Fonte dos operadores que estão em Cabo Verde disse ao Expresso das Ilhas que o regresso do turismo só acontecerá mais para o final do ano, mas com poucas certezas. Victor Fidalgo, consultor na área do turismo, desaconselha soluções como a do “corredor de segurança” que começa a ser testada na Europa.
Os operadores contactados pelo Expresso das Ilhas foram taxativos, o regresso do turismo a Cabo Verde depende dos voos e estes dependem das seguranças sanitárias que o país garanta. Apesar da TUI, empresa responsável pela maioria dos voos da Europa para Cabo Verde, ter o arquipélago na lista de destinos que pretende reatar, a partir do aeroporto de Birmingham, o Ministério das Relações Exteriores de Inglaterra continua a desaconselhar as viagens não essenciais, o que significa que algumas apólices de seguro de viagem serão inválidas. E isso é um rude golpe para Cabo Verde.

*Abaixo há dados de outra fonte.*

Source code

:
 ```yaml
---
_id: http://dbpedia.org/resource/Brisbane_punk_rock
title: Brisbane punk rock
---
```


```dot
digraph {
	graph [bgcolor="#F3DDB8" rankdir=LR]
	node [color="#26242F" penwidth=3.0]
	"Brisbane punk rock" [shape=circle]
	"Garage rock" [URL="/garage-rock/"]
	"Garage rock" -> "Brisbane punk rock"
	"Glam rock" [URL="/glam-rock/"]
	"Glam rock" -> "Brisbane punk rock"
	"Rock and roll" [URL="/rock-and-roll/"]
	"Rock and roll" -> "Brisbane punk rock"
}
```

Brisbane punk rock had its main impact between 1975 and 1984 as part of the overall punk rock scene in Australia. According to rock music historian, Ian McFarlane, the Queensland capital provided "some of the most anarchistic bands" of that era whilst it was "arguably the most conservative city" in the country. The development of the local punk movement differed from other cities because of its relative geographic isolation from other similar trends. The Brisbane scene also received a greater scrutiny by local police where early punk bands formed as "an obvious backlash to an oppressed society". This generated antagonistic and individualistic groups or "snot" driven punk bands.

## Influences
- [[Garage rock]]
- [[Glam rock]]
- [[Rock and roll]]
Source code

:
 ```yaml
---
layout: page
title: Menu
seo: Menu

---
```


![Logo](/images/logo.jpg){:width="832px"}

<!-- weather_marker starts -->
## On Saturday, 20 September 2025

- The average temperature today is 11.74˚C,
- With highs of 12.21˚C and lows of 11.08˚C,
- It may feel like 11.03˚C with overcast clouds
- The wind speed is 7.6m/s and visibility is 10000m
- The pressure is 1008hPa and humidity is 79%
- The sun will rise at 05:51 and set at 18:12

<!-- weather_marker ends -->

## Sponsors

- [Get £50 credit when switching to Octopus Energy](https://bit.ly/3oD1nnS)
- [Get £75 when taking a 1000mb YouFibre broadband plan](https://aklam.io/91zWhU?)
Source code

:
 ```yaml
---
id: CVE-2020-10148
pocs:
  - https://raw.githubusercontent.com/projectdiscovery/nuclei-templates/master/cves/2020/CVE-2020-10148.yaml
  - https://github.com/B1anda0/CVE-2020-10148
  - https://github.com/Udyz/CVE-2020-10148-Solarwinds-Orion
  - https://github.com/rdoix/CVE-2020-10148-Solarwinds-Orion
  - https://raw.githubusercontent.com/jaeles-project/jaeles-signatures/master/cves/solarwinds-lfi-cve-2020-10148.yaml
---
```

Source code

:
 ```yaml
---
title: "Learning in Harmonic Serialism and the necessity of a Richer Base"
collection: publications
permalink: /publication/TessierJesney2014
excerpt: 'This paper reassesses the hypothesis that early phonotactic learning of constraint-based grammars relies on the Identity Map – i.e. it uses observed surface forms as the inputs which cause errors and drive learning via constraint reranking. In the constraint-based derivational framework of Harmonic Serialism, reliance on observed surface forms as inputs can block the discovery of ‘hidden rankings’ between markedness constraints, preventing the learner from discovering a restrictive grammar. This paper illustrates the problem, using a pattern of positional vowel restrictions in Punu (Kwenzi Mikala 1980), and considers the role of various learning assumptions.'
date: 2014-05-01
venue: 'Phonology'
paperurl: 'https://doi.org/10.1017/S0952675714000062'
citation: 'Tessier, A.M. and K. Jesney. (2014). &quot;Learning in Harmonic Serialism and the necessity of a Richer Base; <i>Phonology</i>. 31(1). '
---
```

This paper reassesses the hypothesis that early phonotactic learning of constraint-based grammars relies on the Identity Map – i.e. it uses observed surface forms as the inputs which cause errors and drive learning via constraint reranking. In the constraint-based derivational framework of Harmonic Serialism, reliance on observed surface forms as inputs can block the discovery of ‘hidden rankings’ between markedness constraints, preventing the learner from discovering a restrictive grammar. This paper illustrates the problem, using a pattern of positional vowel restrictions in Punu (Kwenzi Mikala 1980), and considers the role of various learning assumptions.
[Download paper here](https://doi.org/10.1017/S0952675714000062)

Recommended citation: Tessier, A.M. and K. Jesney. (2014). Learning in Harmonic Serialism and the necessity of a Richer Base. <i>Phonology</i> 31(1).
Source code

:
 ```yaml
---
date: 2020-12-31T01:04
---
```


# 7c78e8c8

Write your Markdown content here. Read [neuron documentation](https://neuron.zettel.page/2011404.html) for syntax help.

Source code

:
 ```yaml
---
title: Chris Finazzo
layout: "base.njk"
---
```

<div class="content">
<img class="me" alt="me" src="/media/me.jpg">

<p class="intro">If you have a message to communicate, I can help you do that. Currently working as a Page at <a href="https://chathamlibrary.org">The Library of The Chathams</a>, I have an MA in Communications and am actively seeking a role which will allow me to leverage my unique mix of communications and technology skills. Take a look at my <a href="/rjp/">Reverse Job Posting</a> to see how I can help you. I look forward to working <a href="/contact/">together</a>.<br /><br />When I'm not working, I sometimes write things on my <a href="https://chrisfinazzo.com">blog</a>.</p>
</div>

As questões de saúde estão, mais do que nunca, em cima da mesa quando um turista decide onde vai passar férias e, segundo fonte dos operadores que trabalham em Cabo Verde, o país não oferece ainda garantias, principalmente nas ilhas mais turísticas, de ter um sistema de saúde que garanta um atendimento de qualidade no caso de haver uma emergência. O que querem os operadores? Hospitais equipados e com bons recursos humanos.

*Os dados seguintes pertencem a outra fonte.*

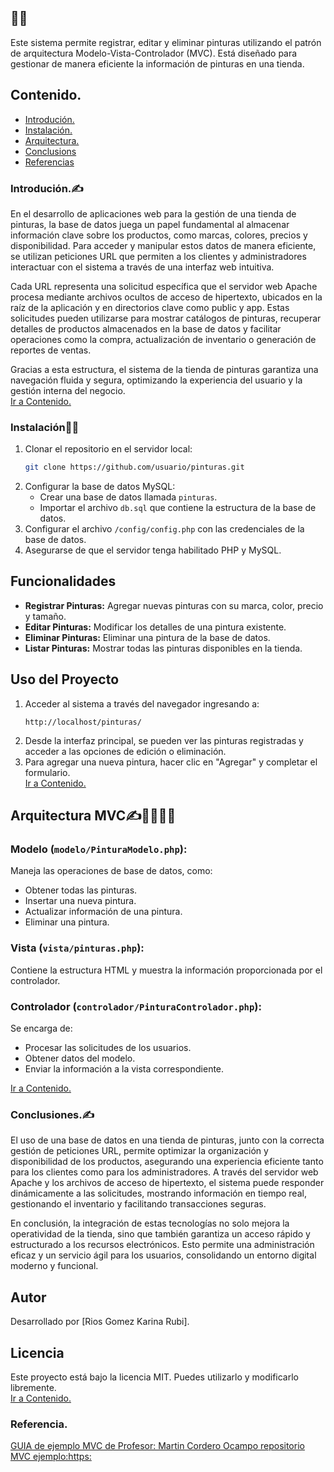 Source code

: 
##  👩‍💻
Este sistema permite registrar, editar y eliminar pinturas utilizando el patrón de arquitectura Modelo-Vista-Controlador (MVC). Está diseñado para gestionar de manera eficiente la información de pinturas en una tienda.

<a id='contents'></a>
## Contenido.
<ul>
<li><a href="#intro">Introdución.</a></li>
<li><a href="#Instalacion">Instalación.</a></li>
<li><a href="#Arq">Arquitectura.</a></li>
<li><a href="#conclusions">Conclusions</a></li>
<li><a href="#reference">Referencias</a></li>
</ul>
  
<a id='intro'></a>
### Introdución.✍️

En el desarrollo de aplicaciones web para la gestión de una tienda de pinturas, la base de datos juega un papel fundamental al almacenar información clave sobre los productos, como marcas, colores, precios y disponibilidad. Para acceder y manipular estos datos de manera eficiente, se utilizan peticiones URL que permiten a los clientes y administradores interactuar con el sistema a través de una interfaz web intuitiva.

Cada URL representa una solicitud específica que el servidor web Apache procesa mediante archivos ocultos de acceso de hipertexto, ubicados en la raíz de la aplicación y en directorios clave como public y app. Estas solicitudes pueden utilizarse para mostrar catálogos de pinturas, recuperar detalles de productos almacenados en la base de datos y facilitar operaciones como la compra, actualización de inventario o generación de reportes de ventas.

Gracias a esta estructura, el sistema de la tienda de pinturas garantiza una navegación fluida y segura, optimizando la experiencia del usuario y la gestión interna del negocio.<br>
<a href="#contents">Ir a Contenido.</a>

<a id='Instalacion'></a>
### Instalación👩‍💻
1. Clonar el repositorio en el servidor local:
   ```sh
   git clone https://github.com/usuario/pinturas.git
   ```
2. Configurar la base de datos MySQL:
   - Crear una base de datos llamada `pinturas`.
   - Importar el archivo `db.sql` que contiene la estructura de la base de datos.
3. Configurar el archivo `/config/config.php` con las credenciales de la base de datos.
4. Asegurarse de que el servidor tenga habilitado PHP y MySQL.

## Funcionalidades
- **Registrar Pinturas:** Agregar nuevas pinturas con su marca, color, precio y tamaño.
- **Editar Pinturas:** Modificar los detalles de una pintura existente.
- **Eliminar Pinturas:** Eliminar una pintura de la base de datos.
- **Listar Pinturas:** Mostrar todas las pinturas disponibles en la tienda.

## Uso del Proyecto
1. Acceder al sistema a través del navegador ingresando a:
   ```
   http://localhost/pinturas/
   ```
2. Desde la interfaz principal, se pueden ver las pinturas registradas y acceder a las opciones de edición o eliminación.
3. Para agregar una nueva pintura, hacer clic en "Agregar" y completar el formulario.<br>
<a href="#contents">Ir a Contenido.</a>

<a id='Arq'></a>

## Arquitectura MVC✍️👩‍💻👩‍💼
### **Modelo (`modelo/PinturaModelo.php`):**
Maneja las operaciones de base de datos, como:
- Obtener todas las pinturas.
- Insertar una nueva pintura.
- Actualizar información de una pintura.
- Eliminar una pintura.

### **Vista (`vista/pinturas.php`):**
Contiene la estructura HTML y muestra la información proporcionada por el controlador.

### **Controlador (`controlador/PinturaControlador.php`):**
Se encarga de:
- Procesar las solicitudes de los usuarios.
- Obtener datos del modelo.
- Enviar la información a la vista correspondiente.




<a href="#contents">Ir a Contenido.</a>

<a id='conclusions'></a>
### Conclusiones.✍️

El uso de una base de datos en una tienda de pinturas, junto con la correcta gestión de peticiones URL, permite optimizar la organización y disponibilidad de los productos, asegurando una experiencia eficiente tanto para los clientes como para los administradores. A través del servidor web Apache y los archivos de acceso de hipertexto, el sistema puede responder dinámicamente a las solicitudes, mostrando información en tiempo real, gestionando el inventario y facilitando transacciones seguras.

En conclusión, la integración de estas tecnologías no solo mejora la operatividad de la tienda, sino que también garantiza un acceso rápido y estructurado a los recursos electrónicos. Esto permite una administración eficaz y un servicio ágil para los usuarios, consolidando un entorno digital moderno y funcional.

## Autor
Desarrollado por [Rios Gomez Karina Rubi].

## Licencia
Este proyecto está bajo la licencia MIT. Puedes utilizarlo y modificarlo libremente.<br>
<a href="#contents">Ir a Contenido.</a>

<a id='reference'></a>
### Referencia.

[GUIA de ejemplo MVC de Profesor: Martin Cordero Ocampo repositorio MVC ejemplo:https:](https://github.com/miRepositorioGit/EjemploMvcObjetos)
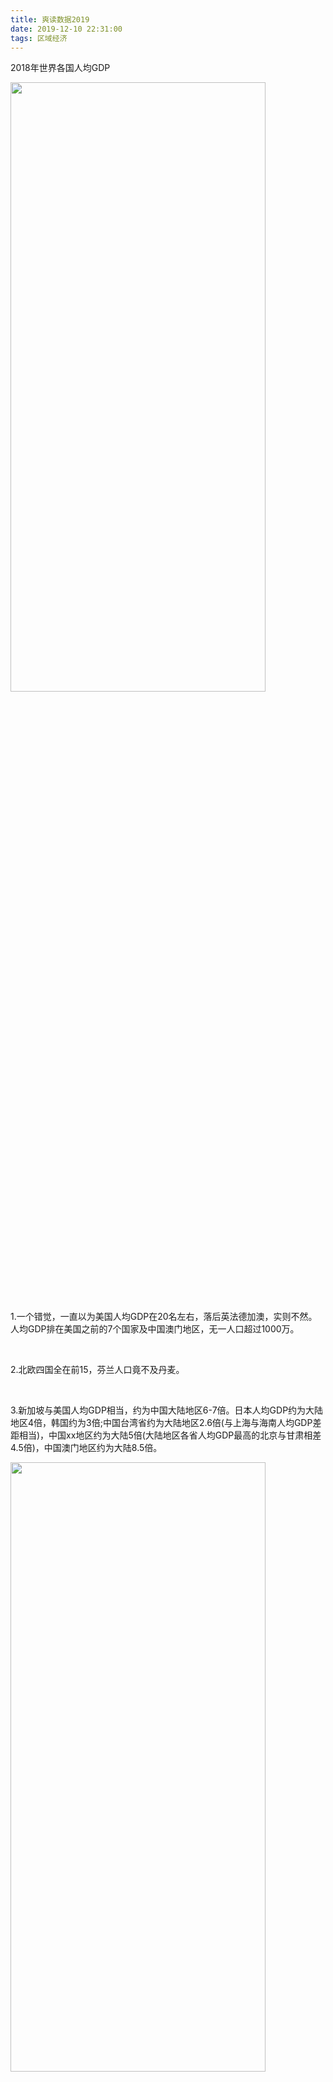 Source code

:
 ```yaml
---
title: 爽读数据2019
date: 2019-12-10 22:31:00
tags: 区域经济
---
```



2018年世界各国人均GDP


<img src="爽读数据2019/1.jpeg" width = 90% height = 50% />

<br>



1.一个错觉，一直以为美国人均GDP在20名左右，落后英法德加澳，实则不然。人均GDP排在美国之前的7个国家及中国澳门地区，无一人口超过1000万。

<br>

2.北欧四国全在前15，芬兰人口竟不及丹麦。


<br>


3.新加坡与美国人均GDP相当，约为中国大陆地区6-7倍。日本人均GDP约为大陆地区4倍，韩国约为3倍;中国台湾省约为大陆地区2.6倍(与上海与海南人均GDP差距相当)，中国xx地区约为大陆5倍(大陆地区各省人均GDP最高的北京与甘肃相差4.5倍)，中国澳门地区约为大陆8.5倍。

<img src="爽读数据2019/2.jpeg" width = 90% height = 50% />

<br>

4.中国人均GDP为印度4.75倍。这个数据指标此后二十年要务必关注。

<br>

5.中亚五个内陆“斯坦”，最北最西的哈萨克斯坦与土库曼斯坦人均GDP相对较好。与中国搭界的吉尔吉斯斯坦，及世界两个双重内陆国之一的乌兹别克斯坦，人均GDP仅为中国大陆地区13%。最靠后的塔吉克斯坦，不足大陆地区9%。


<img src="爽读数据2019/3.jpeg" width = 90% height = 50% />

<img src="爽读数据2019/4.jpeg" width = 90% height = 50% />



<br>

6.排名倒数前十的悉数为非洲国家，其中包括莫桑比克和马达加斯加。非洲地区只有三个小国人均GDP在中国大陆地区之上:塞舌尔，毛球，赤道几内亚。

<img src="爽读数据2019/5.png" width = 90% height = 50% />

<img src="爽读数据2019/6.jpeg" width = 90% height = 50% />


<br>

7.阿联酋人均GDP高过日本，文莱人均GDP高于韩国。科威特，巴林，沙特，阿曼，马尔代夫，马来西亚，人均GDP高过大陆地区。


<br>

8.有四个人口过亿国家人均GDP排在中国大陆地区之前:美国，日本，俄罗斯，墨西哥。巴西人口突破2亿，印度尼西亚人口超过2.5亿，菲律宾人口超过1亿。尼日利亚人口即将突破2亿。孟加拉国人口1.6亿。印度人口与中国相去不大。巴基斯坦人口突破2亿。埃及，越南，刚果民主共和国人口即将过亿。

多年前，确切说我还在学校未下车间时，世界人口过亿国家共10个，最末为西非强国尼日利亚。现在这个数量是12，如无错误，新上榜的是墨西哥与菲律宾。


<br>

Apesar de reconhecerem que é mais fácil o diálogo com a actual tutela, os operadores repetem o que já foi dito tanto por estudos como por vários especialistas nacionais, o turismo aconteceu em Cabo Verde e nunca nenhum governo criou uma estratégia. A Primavera Árabe fez com que os turistas fossem desviados para o arquipélago e as autoridades, referem os operadores, limitaram-se a aproveitar a galinha dos ovos de ouro dos impostos e da criação de emprego.
Nada de novo, estudos do Banco Mundial, ano após ano, vinham alertando para o facto de Cabo Verde ser um dos países mais dependentes do turismo e, ao mesmo tempo, um dos menos competitivos a nível mundial. Em 2012, um documento da instituição alertava para os perigos estratégicos reais enfrentados por Cabo Verde, um deles, agora profético, era que o sector do turismo era vulnerável ao colapso por eventos que minam a confiança do operador turístico no destino, como é o caso da actual pandemia.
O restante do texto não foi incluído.